WHAT THE TASK REQUIRES: Search the data below, and report every line in which "CLASE" occurs.
######
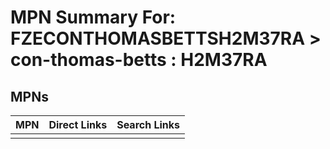 



# MPN Summary For: FZECONTHOMASBETTSH2M37RA > con-thomas-betts : H2M37RA

## MPNs
  

|MPN|Direct Links|Search Links|
| :--- | :--- | :--- |
||||
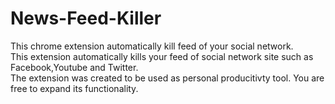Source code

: # News-Feed-Killer
This chrome extension automatically kill feed of your social network.<br>
This extension automatically kills your feed of social network site such as Facebook,Youtube and Twitter.<br>
The extension was created to be used as personal producitivty tool. You are free to expand its functionality.
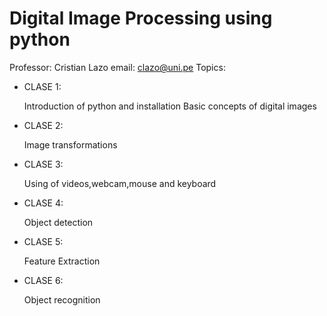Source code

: # Digital Image Processing using python 
Professor: Cristian Lazo
email: clazo@uni.pe
Topics:
  - CLASE 1:

      Introduction of python and installation
      Basic concepts of digital images
  - CLASE 2:

      Image transformations 
  - CLASE 3:

      Using of videos,webcam,mouse and keyboard
  - CLASE 4:
  
      Object detection
  - CLASE 5:
  
      Feature Extraction
  - CLASE 6:
  
      Object recognition
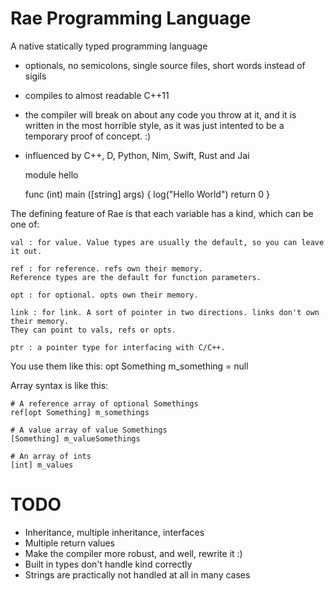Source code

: Rae Programming Language
========================

A native statically typed programming language
- optionals, no semicolons, single source files, short words instead of sigils
- compiles to almost readable C++11
- the compiler will break on about any code you throw at it,
and it is written in the most horrible style, as it was just intented to be
a temporary proof of concept. :)
- influenced by C++, D, Python, Nim, Swift, Rust and Jai

	module hello

	func (int) main ([string] args)
	{
		log("Hello World")
		return 0
	}

The defining feature of Rae is that each variable has a kind, which can be one of:
	
	val : for value. Value types are usually the default, so you can leave it out.
	
	ref : for reference. refs own their memory.
	Reference types are the default for function parameters.
	
	opt : for optional. opts own their memory.
	
	link : for link. A sort of pointer in two directions. links don't own their memory.
	They can point to vals, refs or opts.
	
	ptr : a pointer type for interfacing with C/C++.

You use them like this:
	opt Something m_something = null

Array syntax is like this:
	
	# A reference array of optional Somethings
	ref[opt Something] m_somethings

	# A value array of value Somethings
	[Something] m_valueSomethings

	# An array of ints
	[int] m_values


# TODO
- Inheritance, multiple inheritance, interfaces
- Multiple return values
- Make the compiler more robust, and well, rewrite it :)
- Built in types don't handle kind correctly
- Strings are practically not handled at all in many cases

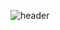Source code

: ![header](https://capsule-render.vercel.app/api?type=soft&height=120&color=gradient&customColorList=2&text=ReactMall&desc=[Study]코드로%20배우는%20리액트&fontSize=50&fontAlignY=41&descAlignY=81)
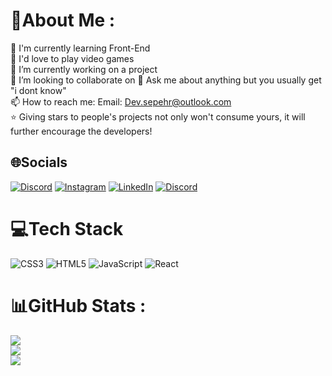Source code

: # 💫About Me :
🌱 I'm currently learning Front-End  
💓 I'd love to play video games  
🔭 I’m currently working on a project  
👯 I’m looking to collaborate on 
💬 Ask me about anything but you usually get "i dont know"  
📫 How to reach me: Email: Dev.sepehr@outlook.com  
⭐ Giving stars to people's projects not only won't consume yours, it will further encourage the developers!    

## 🌐Socials
[![Discord](https://img.shields.io/badge/Discord-%237289DA.svg?logo=discord&logoColor=white)](htttps://discord.gg/https://discord.com/users/394974967906828288) [![Instagram](https://img.shields.io/badge/Instagram-%23E4405F.svg?logo=Instagram&logoColor=white)](https://instagram.com/https://www.instagram.com/_sepiix/) [![LinkedIn](https://img.shields.io/badge/LinkedIn-%230077B5.svg?logo=linkedin&logoColor=white)](https://linkedin.com/in/https://www.linkedin.com/in/sepehr-aghapoor-52360a21b/) [![Discord](https://img.shields.io/badge/Telegram-%231877F2.svg?logo=telegram)](https://t.me/LeaReX)


# 💻Tech Stack
![CSS3](https://img.shields.io/badge/css3-%231572B6.svg?style=for-the-badge&logo=css3&logoColor=white) ![HTML5](https://img.shields.io/badge/html5-%23E34F26.svg?style=for-the-badge&logo=html5&logoColor=white) ![JavaScript](https://img.shields.io/badge/javascript-%23323330.svg?style=for-the-badge&logo=javascript&logoColor=%23F7DF1E) ![React](https://img.shields.io/badge/react-%2320232a.svg?style=for-the-badge&logo=react&logoColor=%2361DAFB)
# 📊GitHub Stats :
![](https://github-readme-stats.vercel.app/api?username=LeaReXx&theme=great-gatsby&hide_border=false&include_all_commits=false&count_private=true)<br/>
![](https://github-readme-streak-stats.herokuapp.com/?user=LeaReXx&theme=great-gatsby&hide_border=false)<br/>
![](https://github-readme-stats.vercel.app/api/top-langs/?username=LeaReXx&theme=great-gatsby&hide_border=false&include_all_commits=false&count_private=true&layout=compact)
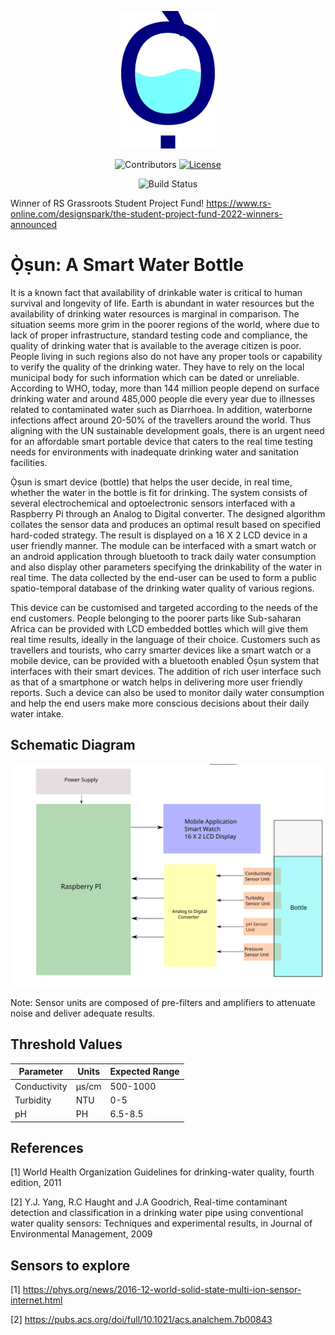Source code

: 
<p align="center">
  <img src="https://github.com/donank/smart-bottle/blob/main/logo.png" width="150" height="220"/>
</p>

<div align="center">
  
![Contributors](https://img.shields.io/github/contributors/donank/smart-bottle?style=for-the-badge)
[![License](https://img.shields.io/github/license/donank/smart-bottle?style=for-the-badge)](https://github.com/donank/smart-bottle/blob/main/LICENSE)

![Build Status](https://github.com/donank/smart-bottle/actions/workflows/ci.yml/badge.svg)
  
</div>

Winner of RS Grassroots Student Project Fund! https://www.rs-online.com/designspark/the-student-project-fund-2022-winners-announced
# Ọ̀ṣun: A Smart Water Bottle

It is a known fact that availability of drinkable water is critical to human survival and longevity of life. Earth is abundant in water resources but the availability of drinking water resources is marginal in comparison. The situation seems more grim in the poorer regions of the world, where due to lack of proper infrastructure, standard testing code and compliance, the quality of drinking water that is available to the average citizen is poor. People living in such regions also do not have any proper tools or capability to verify the quality of the drinking water. They have to rely on the local municipal body for such information which can be dated or unreliable.  According to WHO, today, more than 144 million people depend on surface drinking water and around 485,000 people die every year due to illnesses related to contaminated water such as Diarrhoea. In addition, waterborne infections affect around 20-50% of the travellers around the world. Thus aligning with the UN sustainable development goals, there is an urgent need for an affordable smart portable device that caters to the real time testing needs for environments with inadequate drinking water and sanitation facilities. 

Ọ̀ṣun is smart device (bottle) that helps the user decide, in real time, whether the water in the bottle is fit for drinking. The system consists of several electrochemical and optoelectronic sensors interfaced with a Raspberry Pi through an Analog to Digital converter. The designed algorithm collates the sensor data and produces an optimal result based on specified hard-coded strategy. The result is displayed on a 16 X 2 LCD device in a user friendly manner. The module can be interfaced with a smart watch or an android application through bluetooth to track daily water consumption and also display other parameters specifying the drinkability of the water in real time. The data collected by the end-user can be used to form a public spatio-temporal database of the drinking water quality of various regions.

This device can be customised and targeted according to the needs of the end customers. People belonging to the poorer parts like Sub-saharan Africa can be provided with LCD embedded bottles which will give them real time results, ideally in the language of their choice. Customers such as travellers and tourists, who carry smarter devices like a smart watch or a mobile device, can be provided with a bluetooth enabled Ọ̀ṣun system that interfaces with their smart devices. The addition of rich user interface such as that of a smartphone or watch helps in delivering more user friendly reports. Such a device can also be used to monitor daily water consumption and help the end users make more conscious decisions about their daily water intake.

## Schematic Diagram
<p align="center">
  <img src="https://raw.githubusercontent.com/donank/smart-bottle/51891a3bb961518fbd0d75c031baf2d21b2ab916/schematic.svg" />
</p>

Note: Sensor units are composed of pre-filters and amplifiers to attenuate noise and deliver adequate results.


## Threshold Values 

| Parameter  | Units | Expected Range |
| ------------- | ------------- | ------------- |
| Conductivity  | µs/cm  | 500-1000  |
| Turbidity  | NTU | 0-5  |
| pH  | PH  | 6.5-8.5 |

## References
[1] World Health Organization Guidelines for drinking-water quality, fourth edition, 2011

[2] Y.J. Yang, R.C Haught and J.A Goodrich, Real-time contaminant detection and classification in a drinking water pipe using conventional water quality sensors: Techniques and experimental results, in Journal of Environmental Management, 2009

## Sensors to explore

[1] https://phys.org/news/2016-12-world-solid-state-multi-ion-sensor-internet.html

[2] https://pubs.acs.org/doi/full/10.1021/acs.analchem.7b00843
######
TASK OUTPUT:
  - CLASE 1:
  - CLASE 2:
  - CLASE 3:
  - CLASE 4:
  - CLASE 5:
  - CLASE 6:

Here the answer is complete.